It has always been difficult to make an analysis of the Chinese development model without falling back on the rigidity of the side one has chosen. China’s economic success is often met with quick criticism, skepticism over the authenticity of the process, and catastrophic predictions for the future of the country. Similarly, when faced with the undeniable injustices and limits of the experiment, China’s supporters ascribe those mistakes to mishaps as a matter of course, the collateral effects of a historic outcome. The same sterile dilemma applies to the question of whether China’s model can be exported, particularly in Europe’s western democracies. Can they learn something from Beijing’s experiment, or will the radical antagonism between the two sides make it impossible that it will be passed on? As it were, there are many aspects of China that ought to be admired – or even absorbed – without giving up on the fundamentals of European economic development.
The culture of merit is dominant. There are exceptions, shortcuts for the privileged, but the idea that one’s ability is essential is widespread. Those in China who hold positions of authority for the most part are qualified for the job. It has been a long process for a country that was crippled by underdevelopment for centuries, but the harmony between the requirements and the talents needed to satisfy them is much stronger now. Connected to merit is the importance of education. Students and their families are focused on going to the best schools from a very young age, with the logical presumption that they will be a passport to important, high-paying jobs. But education in China is difficult and competitive: they require sacrifice, commitment, and tradeoffs, all during the stage in life when the students are still young and full of energy. At the same time it is also a matter of personal growth and the progress of society. The most qualified are put at the service of society, both in the public administration and the private sector.

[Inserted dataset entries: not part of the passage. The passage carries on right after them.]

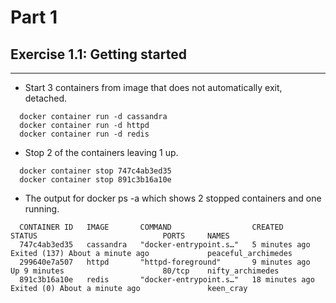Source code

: # Part 1

## Exercise 1.1: Getting started
---
- Start 3 containers from image that does not automatically exit, detached.

``` shell
  docker container run -d cassandra
  docker container run -d httpd
  docker container run -d redis
```

- Stop 2 of the containers leaving 1 up.

``` shell
  docker container stop 747c4ab3ed35
  docker container stop 891c3b16a10e
```

- The output for docker ps -a which shows 2 stopped containers and one running.

``` shell
  CONTAINER ID   IMAGE       COMMAND                  CREATED          STATUS                            PORTS     NAMES
  747c4ab3ed35   cassandra   "docker-entrypoint.s…"   5 minutes ago    Exited (137) About a minute ago             peaceful_archimedes
  299640e7a507   httpd       "httpd-foreground"       9 minutes ago    Up 9 minutes                      80/tcp    nifty_archimedes
  891c3b16a10e   redis       "docker-entrypoint.s…"   18 minutes ago   Exited (0) About a minute ago               keen_cray
```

China’s achievements in the industrial sector have also been impressive. An ancient agricultural society transformed itself into a manufacturing superpower in just a few decades. Previously unknown methods were first introduced and then accepted: factory life, working in shifts, manufacturing applied to a massive society. The assembly line has replaced the connection with the earth. Such a complex operation required adaptability to new things, mastery of the factors of production, the acceptance of a new and different way to use your time. After mechanics, electronics then entered China’s socio-economic aspect. This cut all of the phases of production horizontally, and gave access to modern telecommunications. It is impressive to note how the transition from landline to mobile communications was practically nonexistent: cellular phones were the first phones many Chinese ever had. None of this would have been possible without discipline, hard work, and the desire to rid oneself of a past of deprivation. Europe is the standard bearer of other values and the winner of different battles, but China’s way presents aspects that can be admired by everyone.